Mas como poderá operar-se essa revolução, sem esforço, sem se procurar fazer algo nesse sentido? Todo esforço ou luta que visa transformação envolve contradição, e a contradição acentua o conflito já existente; portanto, não há transformação. Só se pode perceber o que é novo num estado de purificação, isto é, quando o passado deixou de ter qualquer significação psicológica.

A inocência, como deveis saber, é uma das exigências da sociedade moderna, mas essa exigência é ainda muito superficial. Para as pessoas que têm passado por muitos sofrimentos, que se veem oprimidas pelo sentimento de culpa, pela ansiedade, pelo medo — para essas pessoas a “inocência” é uma coisa muito importante. Mas a “inocência” de que falam é o oposto da complexidade, o oposto do sofrimento, da angústia, da luta, da confusão. A verdadeira “inocência”, como o amor, não é um oposto. O amor não é o oposto do ódio. Só nasce o amor quando o ódio, em todas as suas formas, desapareceu. Do mesmo modo, a mente deve ser “inocente” (ilesa), embora tenha passado por todas as formas de experiência. Para que a mente realize esse estado de “inocência” devem terminar as acumulações de experiência — as quais são ainda o passado, ainda fazem parte do fundo inconsciente.

Ora, como será isso possível? Dizem as pessoas religiosas que devemos recorrer a Deus, pormo-nos num estado de receptividade para a Graça de Deus. E há práticas religiosas (quase ia dizendo “truques”) de toda espécie, que servem para persuadir, influenciar ou controlar a mente humana, a fim de torná-la capaz de alcançar, de uma ou de outra maneira, aquela “inocência”. Há também os que, com o uso de drogas diversas, procuram “experimentar” um estado exaltado de sensibilidade perceptiva, um maravilhoso estado de bem-aventurança. Mas a inocência não pode ser “produzida” com o uso de nenhuma droga, de nenhum método de ioga, nenhuma crença ou rejeição de crença, ou pelo aguardar a Graça de Deus. Tudo isso implica esforço, busca, ânsia de fugir ao fato — o que é. E a inocência só pode vir à existência com a total libertação do “conhecido” — isto é, com o morrer para o “conhecido”, morrer para o passado, para as lembranças agradáveis, para todas as coisas que temos acalentado, formado, acumulado e que constituem nosso caráter.
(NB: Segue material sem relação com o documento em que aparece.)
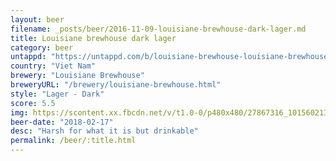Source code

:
 ```yaml
---
layout: beer
filename: _posts/beer/2016-11-09-louisiane-brewhouse-dark-lager.md
title: Louisiane brewhouse dark lager
category: beer
untappd: "https://untappd.com/b/louisiane-brewhouse-louisiane-brewhouse-dark-lager/129294"
country: "Viet Nam"
brewery: "Louisiane Brewhouse"
breweryURL: "/brewery/louisiane-brewhouse.html"
style: "Lager - Dark"
score: 5.5
img: https://scontent.xx.fbcdn.net/v/t1.0-0/p480x480/27867316_10156021380178745_6298533291478471829_n.jpg?_nc_cat=108&oh=c28d0936b3724534f70ff48540435b22&oe=5C53BBF4
beer-date: "2018-02-17"
desc: "Harsh for what it is but drinkable"
permalink: /beer/:title.html
---
```

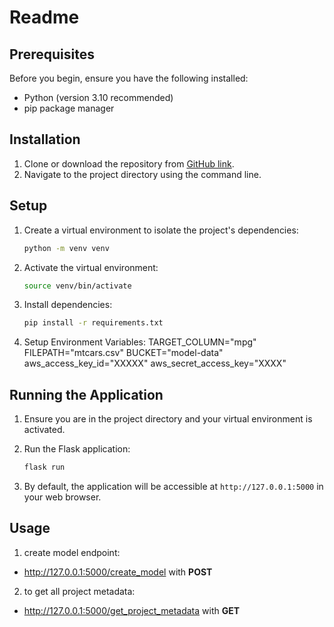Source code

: # Readme

## Prerequisites
Before you begin, ensure you have the following installed:
- Python (version 3.10 recommended)
- pip package manager

## Installation
1. Clone or download the repository from [GitHub link](https://github.com/your-repo).
2. Navigate to the project directory using the command line.

## Setup
1. Create a virtual environment to isolate the project's dependencies:

    ```bash
    python -m venv venv
    ```

2. Activate the virtual environment:
      ```bash
      source venv/bin/activate
      ```

3. Install dependencies:
    ```bash
    pip install -r requirements.txt
    ```
4. Setup Environment Variables:
    TARGET_COLUMN="mpg"
    FILEPATH="mtcars.csv"
    BUCKET="model-data"
    aws_access_key_id="XXXXX"
    aws_secret_access_key="XXXX"
   
## Running the Application
1. Ensure you are in the project directory and your virtual environment is activated.
2. Run the Flask application:

    ```bash
    flask run
    ```

3. By default, the application will be accessible at `http://127.0.0.1:5000` in your web browser.

## Usage
1. create model endpoint:
  - http://127.0.0.1:5000/create_model with **POST**
2. to get all project metadata:
  - http://127.0.0.1:5000/get_project_metadata with **GET**

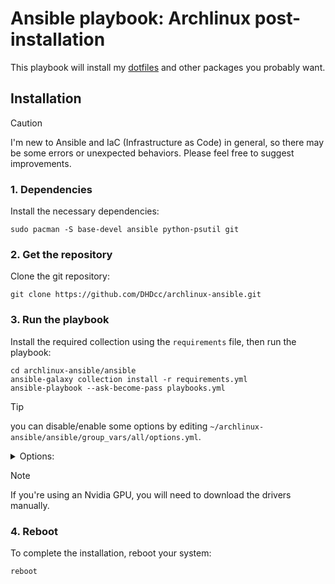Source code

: # Ansible playbook: Archlinux post-installation

This playbook will install my [dotfiles](https://github.com/DHDcc/MyHyprland) and other packages you probably want.


## Installation

> [!CAUTION]
> I'm new to Ansible and IaC (Infrastructure as Code) in general, so there may be some errors or unexpected behaviors.
> Please feel free to suggest improvements.

### 1. Dependencies
Install the necessary dependencies:
```
sudo pacman -S base-devel ansible python-psutil git
```

### 2. Get the repository
Clone the git repository:
```
git clone https://github.com/DHDcc/archlinux-ansible.git
```

### 3. Run the playbook
Install the required collection using the ```requirements``` file, then run the playbook:
```
cd archlinux-ansible/ansible
ansible-galaxy collection install -r requirements.yml
ansible-playbook --ask-become-pass playbooks.yml
```

> [!TIP]
> you can disable/enable some options by editing ```~/archlinux-ansible/ansible/group_vars/all/options.yml```.
> 
> <details> <summary>Options:</summary>
>
> | name  | description | type | default
> |:------|:-----------:|:-----|:-------:
> |amdgpu |install packages for AMD’s gpu           | boolean | false
> |aur_helper.name       |pick your favorite AUR helper             | string     | paru
> |aur_helper.git       |compile the helper from the latest github commits            | boolean     | false
> |hypervisor       |install Qemu and VirtManager             | boolean     | true
> |tweaks |apply tweaks for your system*             | boolean     |false
> |gaming_packages|install all necessary packages for gaming     | boolean | true
> |firewall|install ufw and set some rules            | boolean | true
> |extra|install extra packages| boolean | false
>  
> *check the [playbook](https://github.com/DHDcc/archlinux-ansible/blob/main/ansible/tweaks/main.yml) before enabling this option.
></details>

> [!NOTE]
> If you're using an Nvidia GPU, you will need to download the drivers manually.

### 4. Reboot
To complete the installation, reboot your system:
```
reboot
```
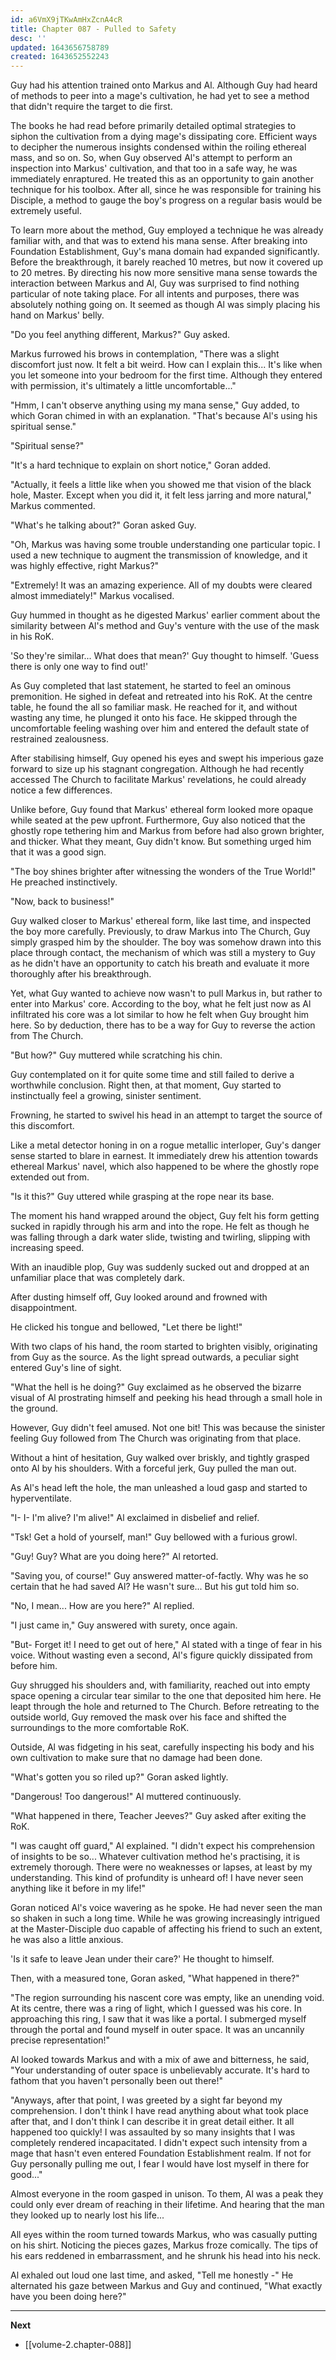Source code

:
 ```yaml
---
id: a6VmX9jTKwAmHxZcnA4cR
title: Chapter 087 - Pulled to Safety
desc: ''
updated: 1643656758789
created: 1643652552243
---
```


Guy had his attention trained onto Markus and Al. Although Guy had heard of methods to peer into a mage's cultivation, he had yet to see a method that didn't require the target to die first.

The books he had read before primarily detailed optimal strategies to siphon the cultivation from a dying mage's dissipating core. Efficient ways to decipher the numerous insights condensed within the roiling ethereal mass, and so on. So, when Guy observed Al's attempt to perform an inspection into Markus' cultivation, and that too in a safe way, he was immediately enraptured. He treated this as an opportunity to gain another technique for his toolbox. After all, since he was responsible for training his Disciple, a method to gauge the boy's progress on a regular basis would be extremely useful.

To learn more about the method, Guy employed a technique he was already familiar with, and that was to extend his mana sense. After breaking into Foundation Establishment, Guy's mana domain had expanded significantly. Before the breakthrough, it barely reached 10 metres, but now it covered up to 20 metres. By directing his now more sensitive mana sense towards the interaction between Markus and Al, Guy was surprised to find nothing particular of note taking place. For all intents and purposes, there was absolutely nothing going on. It seemed as though Al was simply placing his hand on Markus' belly.

"Do you feel anything different, Markus?" Guy asked.

Markus furrowed his brows in contemplation, "There was a slight discomfort just now. It felt a bit weird. How can I explain this... It's like when you let someone into your bedroom for the first time. Although they entered with permission, it's ultimately a little uncomfortable..."

"Hmm, I can't observe anything using my mana sense," Guy added, to which Goran chimed in with an explanation. "That's because Al's using his spiritual sense."

"Spiritual sense?"

"It's a hard technique to explain on short notice," Goran added.

"Actually, it feels a little like when you showed me that vision of the black hole, Master. Except when you did it, it felt less jarring and more natural," Markus commented.

"What's he talking about?" Goran asked Guy.

"Oh, Markus was having some trouble understanding one particular topic. I used a new technique to augment the transmission of knowledge, and it was highly effective, right Markus?"

"Extremely! It was an amazing experience. All of my doubts were cleared almost immediately!" Markus vocalised.

Guy hummed in thought as he digested Markus' earlier comment about the similarity between Al's method and Guy's venture with the use of the mask in his RoK.

'So they're similar... What does that mean?' Guy thought to himself. 'Guess there is only one way to find out!'

As Guy completed that last statement, he started to feel an ominous premonition. He sighed in defeat and retreated into his RoK. At the centre table, he found the all so familiar mask. He reached for it, and without wasting any time, he plunged it onto his face. He skipped through the uncomfortable feeling washing over him and entered the default state of restrained zealousness.

After stabilising himself, Guy opened his eyes and swept his imperious gaze forward to size up his stagnant congregation. Although he had recently accessed The Church to facilitate Markus' revelations, he could already notice a few differences.

Unlike before, Guy found that Markus' ethereal form looked more opaque while seated at the pew upfront. Furthermore, Guy also noticed that the ghostly rope tethering him and Markus from before had also grown brighter, and thicker. What they meant, Guy didn't know. But something urged him that it was a good sign.

"The boy shines brighter after witnessing the wonders of the True World!" He preached instinctively.

"Now, back to business!"

Guy walked closer to Markus' ethereal form, like last time, and inspected the boy more carefully. Previously, to draw Markus into The Church, Guy simply grasped him by the shoulder. The boy was somehow drawn into this place through contact, the mechanism of which was still a mystery to Guy as he didn't have an opportunity to catch his breath and evaluate it more thoroughly after his breakthrough.

Yet, what Guy wanted to achieve now wasn't to pull Markus in, but rather to enter into Markus' core. According to the boy, what he felt just now as Al infiltrated his core was a lot similar to how he felt when Guy brought him here. So by deduction, there has to be a way for Guy to reverse the action from The Church.

"But how?" Guy muttered while scratching his chin.

Guy contemplated on it for quite some time and still failed to derive a worthwhile conclusion. Right then, at that moment, Guy started to instinctually feel a growing, sinister sentiment.

Frowning, he started to swivel his head in an attempt to target the source of this discomfort.

Like a metal detector honing in on a rogue metallic interloper, Guy's danger sense started to blare in earnest. It immediately drew his attention towards ethereal Markus' navel, which also happened to be where the ghostly rope extended out from.

"Is it this?" Guy uttered while grasping at the rope near its base.

The moment his hand wrapped around the object, Guy felt his form getting sucked in rapidly through his arm and into the rope. He felt as though he was falling through a dark water slide, twisting and twirling, slipping with increasing speed.

With an inaudible plop, Guy was suddenly sucked out and dropped at an unfamiliar place that was completely dark.

After dusting himself off, Guy looked around and frowned with disappointment.

He clicked his tongue and bellowed, "Let there be light!"

With two claps of his hand, the room started to brighten visibly, originating from Guy as the source. As the light spread outwards, a peculiar sight entered Guy's line of sight.

"What the hell is he doing?" Guy exclaimed as he observed the bizarre visual of Al prostrating himself and peeking his head through a small hole in the ground.

However, Guy didn't feel amused. Not one bit! This was because the sinister feeling Guy followed from The Church was originating from that place.

Without a hint of hesitation, Guy walked over briskly, and tightly grasped onto Al by his shoulders. With a forceful jerk, Guy pulled the man out. 

As Al's head left the hole, the man unleashed a loud gasp and started to hyperventilate.

"I- I- I'm alive? I'm alive!" Al exclaimed in disbelief and relief.

"Tsk! Get a hold of yourself, man!" Guy bellowed with a furious growl.

"Guy! Guy? What are you doing here?" Al retorted.

"Saving you, of course!" Guy answered matter-of-factly. Why was he so certain that he had saved Al? He wasn't sure... But his gut told him so.

"No, I mean... How are you here?" Al replied.

"I just came in," Guy answered with surety, once again.

"But- Forget it! I need to get out of here," Al stated with a tinge of fear in his voice. Without wasting even a second, Al's figure quickly dissipated from before him.

Guy shrugged his shoulders and, with familiarity, reached out into empty space opening a circular tear similar to the one that deposited him here. He leapt through the hole and returned to The Church. Before retreating to the outside world, Guy removed the mask over his face and shifted the surroundings to the more comfortable RoK.

Outside, Al was fidgeting in his seat, carefully inspecting his body and his own cultivation to make sure that no damage had been done.

"What's gotten you so riled up?" Goran asked lightly.

"Dangerous! Too dangerous!" Al muttered continuously.

"What happened in there, Teacher Jeeves?" Guy asked after exiting the RoK.

"I was caught off guard," Al explained. "I didn't expect his comprehension of insights to be so... Whatever cultivation method he's practising, it is extremely thorough. There were no weaknesses or lapses, at least by my understanding. This kind of profundity is unheard of! I have never seen anything like it before in my life!"

Goran noticed Al's voice wavering as he spoke. He had never seen the man so shaken in such a long time. While he was growing increasingly intrigued at the Master-Disciple duo capable of affecting his friend to such an extent, he was also a little anxious.

'Is it safe to leave Jean under their care?' He thought to himself.

Then, with a measured tone, Goran asked, "What happened in there?"

"The region surrounding his nascent core was empty, like an unending void. At its centre, there was a ring of light, which I guessed was his core. In approaching this ring, I saw that it was like a portal. I submerged myself through the portal and found myself in outer space. It was an uncannily precise representation!"

Al looked towards Markus and with a mix of awe and bitterness, he said, "Your understanding of outer space is unbelievably accurate. It's hard to fathom that you haven't personally been out there!"

"Anyways, after that point, I was greeted by a sight far beyond my comprehension. I don't think I have read anything about what took place after that, and I don't think I can describe it in great detail either. It all happened too quickly! I was assaulted by so many insights that I was completely rendered incapacitated. I didn't expect such intensity from a mage that hasn't even entered Foundation Establishment realm. If not for Guy personally pulling me out, I fear I would have lost myself in there for good..."

Almost everyone in the room gasped in unison. To them, Al was a peak they could only ever dream of reaching in their lifetime. And hearing that the man they looked up to nearly lost his life...

All eyes within the room turned towards Markus, who was casually putting on his shirt. Noticing the pieces gazes, Markus froze comically. The tips of his ears reddened in embarrassment, and he shrunk his head into his neck.

Al exhaled out loud one last time, and asked, "Tell me honestly -" He alternated his gaze between Markus and Guy and continued, "What exactly have you been doing here?"

____

**Next**
* [[volume-2.chapter-088]]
Infelizmente, a maioria de nós não deseja morrer para nada, principalmente para aquilo que nos dá prazer, para as lembranças de coisas que temos experimentado e a que ficamos apegados. Preferimos encontrar um refúgio, viver numa ilusão. Mas, precisamos morrer para o “conhecido”, a fim de que se torne existente a “inocência”. Isto não é uma mera declaração verbal ou conclusão. É necessário morrermos realmente para o “conhecido”, para o passado. Mas não podemos morrer para o conhecido, se temos um motivo para morrer; pois todo motivo está enraizado no tempo, no pensamento; e o pensamento é a reação do fundo (background) da consciência, o qual é o “conhecido”.

Todos estamos condicionados — como ingleses, russos, hinduístas, cristãos, budistas, o que quer que seja. Somos moldados pela sociedade, pelo ambiente; nós somos o ambiente. A maioria de vós, sem dúvida, crê em Deus, em Jesus, porque nesta crença fostes educados; ao passo que na Rússia as pessoas foram condicionadas para não aceitarem nada disso. A totalidade do condicionamento da mente é o “conhecido”, e esse condicionamento pode ser quebrado, mas não por meio de análise. Só pode ser quebrado quando considerado de maneira negativa, e essa maneira negativa não é o oposto da positiva. Assim como o amor não é o oposto do ódio, assim também esse “negativo” não é o oposto de “positivo”, que é exame, análise, esforço para alterar o padrão existente ou para ajustar-se a um padrão diferente. Tudo isso consideramos “positivo”; e o “negativo” de que falamos não é o oposto disso. Não é, tampouco, uma síntese. Síntese implica reunião dos opostos, mas isso produz novo conjunto de opostos. O “negativo” de que falamos é a total rejeição dos opostos. Quando rejeitamos totalmente o método (que faz parte de nosso condicionamento) pelo qual se procura modificar a psique por meio de esforço, de análise, então o nosso método é negativo; e só nesse estado de negação a mente pode ser “inocente”. Essa é a mente verdadeiramente religiosa.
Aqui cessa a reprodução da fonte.